**Task objective:**
Among the entries below, find the lines that hold the word "médio" and report them.

Pictures paired with source code

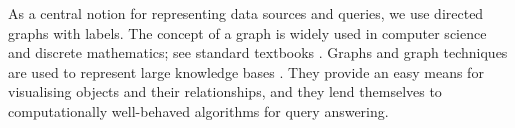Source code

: %

As 
a central notion for representing data sources
and queries, we use directed graphs with labels.
The concept of a graph is widely used in computer science and discrete mathematics;
see standard textbooks \autocite[e.g.,][]{Diestel2012}.
Graphs and graph techniques are used to represent large knowledge bases \autocite[e.g.,][]{Ehrlinger2016}.
They provide an easy means for visualising objects and their relationships,
and they lend themselves to computationally well-behaved algorithms for query answering. 

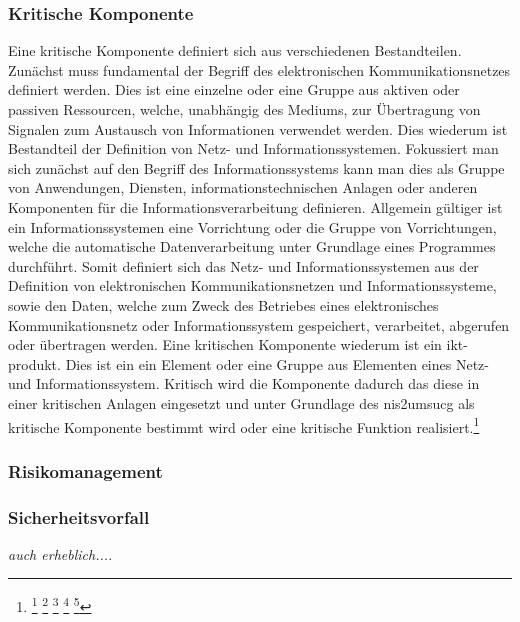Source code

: \documentclass[11pt,a4paper,hidelinks]{article}   %
\begin{document}
            \subsubsection{Kritische Komponente}
            Eine kritische Komponente definiert sich aus verschiedenen Bestandteilen. Zunächst muss fundamental der Begriff des elektronischen Kommunikationsnetzes definiert werden. Dies ist eine einzelne oder eine Gruppe aus aktiven oder passiven Ressourcen, welche, unabhängig des Mediums, zur Übertragung von Signalen zum Austausch von Informationen verwendet werden. Dies wiederum ist Bestandteil der Definition von Netz- und Informationssystemen. Fokussiert man sich zunächst auf den Begriff des Informationssystems kann man dies als Gruppe von Anwendungen, Diensten, informationstechnischen Anlagen oder anderen Komponenten für die Informationsverarbeitung definieren. Allgemein gültiger ist ein Informationssystemen eine Vorrichtung oder die Gruppe von Vorrichtungen, welche die automatische Datenverarbeitung unter Grundlage eines Programmes durchführt. Somit definiert sich das Netz- und Informationssystemen aus der Definition von elektronischen Kommunikationsnetzen und Informationssysteme, sowie den Daten, welche zum Zweck des Betriebes eines elektronisches Kommunikationsnetz oder Informationssystem gespeichert, verarbeitet, abgerufen oder übertragen werden. Eine kritischen Komponente wiederum ist ein \gls{ikt-produkt}. Dies ist ein ein Element oder eine Gruppe aus Elementen eines Netz- und Informationssystem. Kritisch wird die Komponente dadurch das diese in einer kritischen Anlagen eingesetzt und unter Grundlage des \gls{nis2umsucg} als kritische Komponente bestimmt wird oder eine kritische Funktion realisiert.\footnote{
                \footcite[Vgl. §2 Nummer 23][]{NIS2UmsuCG}
                \footcite[Vgl. Artikel 4, Nummer 1][]{EU2016-1148}
                \footcite[Vgl. Artikel 2, Buchstabe a][]{EU2002-21-EG}
                \footcite[Vgl. Artikel 2, Nummer 12][]{EU2019-881}
                \footcite[Vgl. S. 5][]{iso27000-2018}
            }

            \subsubsection{Risikomanagement}

            \subsubsection{Sicherheitsvorfall}
            \emph{auch erheblich....}
        
\end{document}
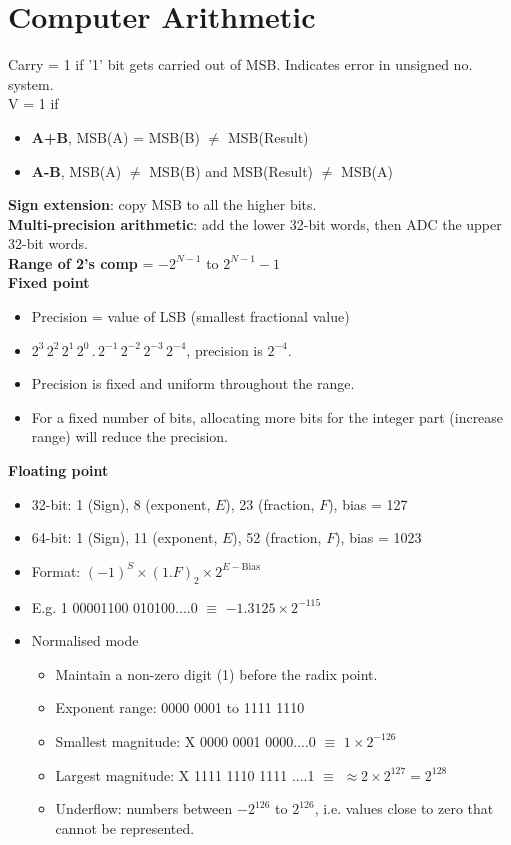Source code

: \documentclass[10pt]{article}
\begin{document}
\section*{Computer Arithmetic}


Carry = 1 if '1' bit gets carried out of MSB. Indicates error in unsigned no. system.\\
V = 1 if 
\begin{itemize}
    \item \textbf{A+B}, MSB(A) = MSB(B) $\neq$ MSB(Result)
    \item \textbf{A-B}, MSB(A) $\neq$ MSB(B) and MSB(Result) $\neq$ MSB(A)
\end{itemize}
\textbf{Sign extension}: copy MSB to all the higher bits.\\
\textbf{Multi-precision arithmetic}: add the lower 32-bit words, then ADC the upper 32-bit words.\\
\textbf{Range of 2's comp} = $-2^{N-1}$ to $2^{N-1}-1$\\
\textbf{Fixed point}
\begin{itemize}
    \item Precision = value of LSB (smallest fractional value)
    \item $2^3\,2^2\,2^1\,2^0\,.\,2^{-1}\,2^{-2}\,2^{-3}\,2^{-4}$, precision is $2^{-4}$.
    \item Precision is fixed and uniform throughout the range.
    \item For a fixed number of bits, allocating more bits for the integer part (increase range) will reduce the precision.
\end{itemize}
\textbf{Floating point}
\begin{itemize}
    \item 32-bit: 1 (Sign), 8 (exponent, $E$), 23 (fraction, $F$), bias = 127
    \item 64-bit: 1 (Sign), 11 (exponent, $E$), 52 (fraction, $F$), bias = 1023
    \item Format: $(-1)^S \times (1.F)_2 \times 2^{E - \text{Bias}}$
    \item E.g. 1 00001100 010100....0 $\equiv$ $-1.3125\times 2^{-115}$
    \item Normalised mode
    \begin{itemize}
        \item Maintain a non-zero digit (1) before the radix point.
        \item Exponent range: 0000 0001 to 1111 1110
        \item Smallest magnitude: X 0000 0001 0000....0 $\equiv$ $1 \times 2^{-126}$
        \item Largest magnitude: X 1111 1110 1111 ....1 $\equiv$ $\approx 2 \times 2^{127} = 2^{128}$
        \item Underflow: numbers between $-2^{126}$ to $2^{126}$, i.e. values close to zero that cannot be represented.
    \end{itemize}
\end{itemize}
\end{document}

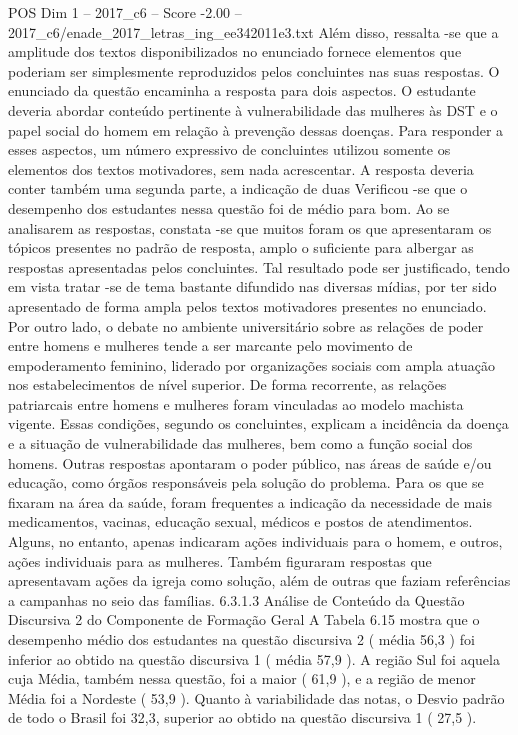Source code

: \begin{textsample}{POS Dim 1 – 2017\_c6 – Score -2.00 – 2017\_c6/enade\_2017\_letras\_ing\_ee342011e3.txt}
Além disso, ressalta -se que a amplitude dos textos disponibilizados no enunciado fornece elementos que poderiam ser simplesmente reproduzidos pelos concluintes nas suas respostas.
O enunciado da questão encaminha a resposta para dois aspectos.
O estudante deveria abordar conteúdo pertinente à vulnerabilidade das mulheres às DST e o papel social do homem em relação à prevenção dessas doenças.
Para responder a esses aspectos, um número expressivo de concluintes utilizou somente os elementos dos textos motivadores, sem nada acrescentar.
A resposta deveria conter também uma segunda parte, a indicação de duas Verificou -se que o desempenho dos estudantes nessa questão foi de médio para bom.
Ao se analisarem as respostas, constata -se que muitos foram os que apresentaram os tópicos presentes no padrão de resposta, amplo o suficiente para albergar as respostas apresentadas pelos concluintes.
Tal resultado pode ser justificado, tendo em vista tratar -se de tema bastante difundido nas diversas mídias, por ter sido apresentado de forma ampla pelos textos motivadores presentes no enunciado.
Por outro lado, o debate no ambiente universitário sobre as relações de poder entre homens e mulheres tende a ser marcante pelo movimento de empoderamento feminino, liderado por organizações sociais com ampla atuação nos estabelecimentos de nível superior.
De forma recorrente, as relações patriarcais entre homens e mulheres foram vinculadas ao modelo machista vigente.
Essas condições, segundo os concluintes, explicam a incidência da doença e a situação de vulnerabilidade das mulheres, bem como a função social dos homens.
Outras respostas apontaram o poder público, nas áreas de saúde e/ou educação, como órgãos responsáveis pela solução do problema.
Para os que se fixaram na área da saúde, foram frequentes a indicação da necessidade de mais medicamentos, vacinas, educação sexual, médicos e postos de atendimentos.
Alguns, no entanto, apenas indicaram ações individuais para o homem, e outros, ações individuais para as mulheres.
Também figuraram respostas que apresentavam ações da igreja como solução, além de outras que faziam referências a campanhas no seio das famílias. 6.3.1.3 Análise de Conteúdo da Questão Discursiva 2 do Componente de Formação Geral A Tabela 6.15 mostra que o desempenho médio dos estudantes na questão discursiva 2 ( média 56,3 ) foi inferior ao obtido na questão discursiva 1 ( média 57,9 ).
A região Sul foi aquela cuja Média, também nessa questão, foi a maior ( 61,9 ), e a região de menor Média foi a Nordeste ( 53,9 ).
Quanto à variabilidade das notas, o Desvio padrão de todo o Brasil foi 32,3, superior ao obtido na questão discursiva 1 ( 27,5 ).

\end{textsample}

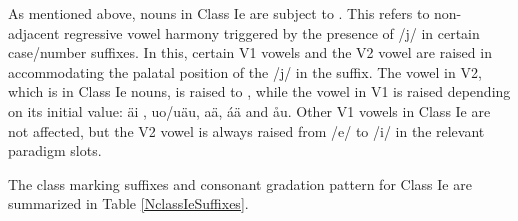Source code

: As mentioned above, nouns in Class Ie are subject to \jvh. This refers to non-adjacent regressive vowel harmony triggered by the presence of /j/ in certain case/number suffixes. In this, certain V1 vowels and the V2 vowel are raised in accommodating the palatal position of the /j/ in the suffix. The vowel in V2, which is  in Class Ie nouns, is raised to , while the vowel in V1 is raised depending on its initial value: ä\ARROW i%
, uo/uä\ARROW u, %
a\ARROW ä,  á\ARROW ä and å\ARROW u. Other V1 vowels in Class Ie are not affected, but the V2 vowel is always raised from /e/ to /i/ in the relevant paradigm slots. %


The class marking suffixes and consonant gradation pattern for Class Ie are summarized in Table \vref{NclassIeSuffixes}. %


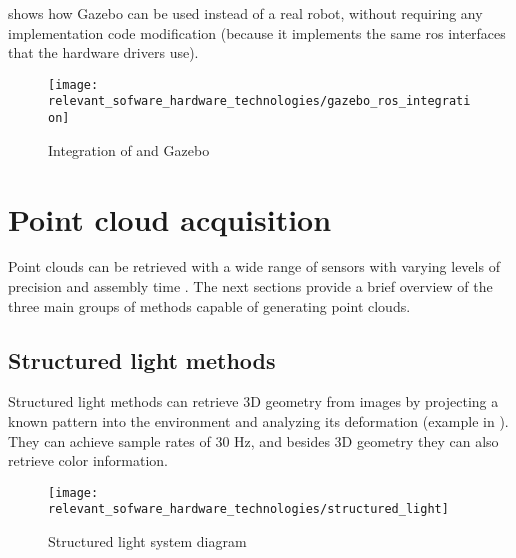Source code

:  shows how Gazebo can be used instead of a real robot, without requiring any implementation code modification (because it implements the same \gls{ros} interfaces that the hardware drivers use).

\begin{figure}[ht]
	\centering
	\texttt{[image: relevant\_sofware\_hardware\_technologies/gazebo\_ros\_integration]}
	\caption[Integration of  and Gazebo]{Integration of  and Gazebo\protect\footnotemark}
	\label{fig:relevant-sofware-hardware-technologies_gazebo-ros-integration}
\end{figure}

\clearpage



\section{Point cloud acquisition}

Point clouds can be retrieved with a wide range of sensors with varying levels of precision and assembly time \cite{Sansoni2009}. The next sections provide a brief overview of the three main groups of methods capable of generating point clouds.


\subsection{Structured light methods}

Structured light methods can retrieve 3D geometry from images by projecting a known pattern into the environment and analyzing its deformation (example in ). They can achieve sample rates of 30 Hz, and besides 3D geometry they can also retrieve color information.

\begin{figure}[H]
	\centering
	\texttt{[image: relevant\_sofware\_hardware\_technologies/structured\_light]}
	\caption[Structured light system diagram]{Structured light system diagram\protect\footnotemark}
	\label{fig:relevant-sofware-hardware-technologies_structured-light}
\end{figure}


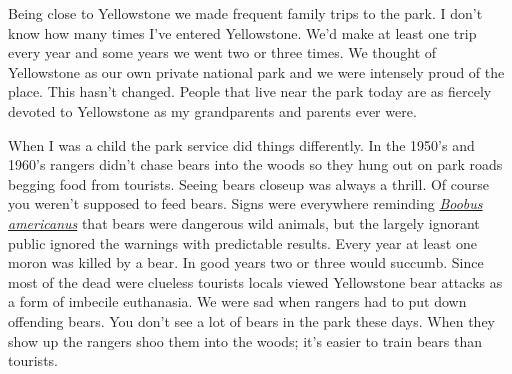 Being close to Yellowstone we made frequent family trips to the park. I
don't know how many times I've entered Yellowstone. We'd make at least
one trip every year and some years we went two or three times. We
thought of Yellowstone as our own private national park and we were
intensely proud of the place. This hasn't changed. People that live near
the park today are as fiercely devoted to Yellowstone as my grandparents
and parents ever were.

When I was a child the park service did things differently. In the
1950's and 1960's rangers didn't chase bears into the woods so they hung
out on park roads begging food from tourists. Seeing bears closeup was
always a thrill. Of course you weren't supposed to feed bears. Signs
were everywhere reminding
\href{http://www.urbandictionary.com/define.php?term=Boobus\%20Americanus}{\emph{Boobus
americanus}} that bears were dangerous wild animals, but the largely
ignorant public ignored the warnings with predictable results. Every
year at least one moron was killed by a bear. In good years two or three
would succumb. Since most of the dead were clueless tourists locals
viewed Yellowstone bear attacks as a form of imbecile euthanasia. We
were sad when rangers had to put down offending bears. You don't see a
lot of bears in the park these days. When they show up the rangers shoo
them into the woods; it's easier to train bears than tourists.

**Result of this task:**
A resposta deveria conter também uma segunda parte, a indicação de duas Verificou -se que o desempenho dos estudantes nessa questão foi de médio para bom.
Também figuraram respostas que apresentavam ações da igreja como solução, além de outras que faziam referências a campanhas no seio das famílias. 6.3.1.3 Análise de Conteúdo da Questão Discursiva 2 do Componente de Formação Geral A Tabela 6.15 mostra que o desempenho médio dos estudantes na questão discursiva 2 ( média 56,3 ) foi inferior ao obtido na questão discursiva 1 ( média 57,9 ).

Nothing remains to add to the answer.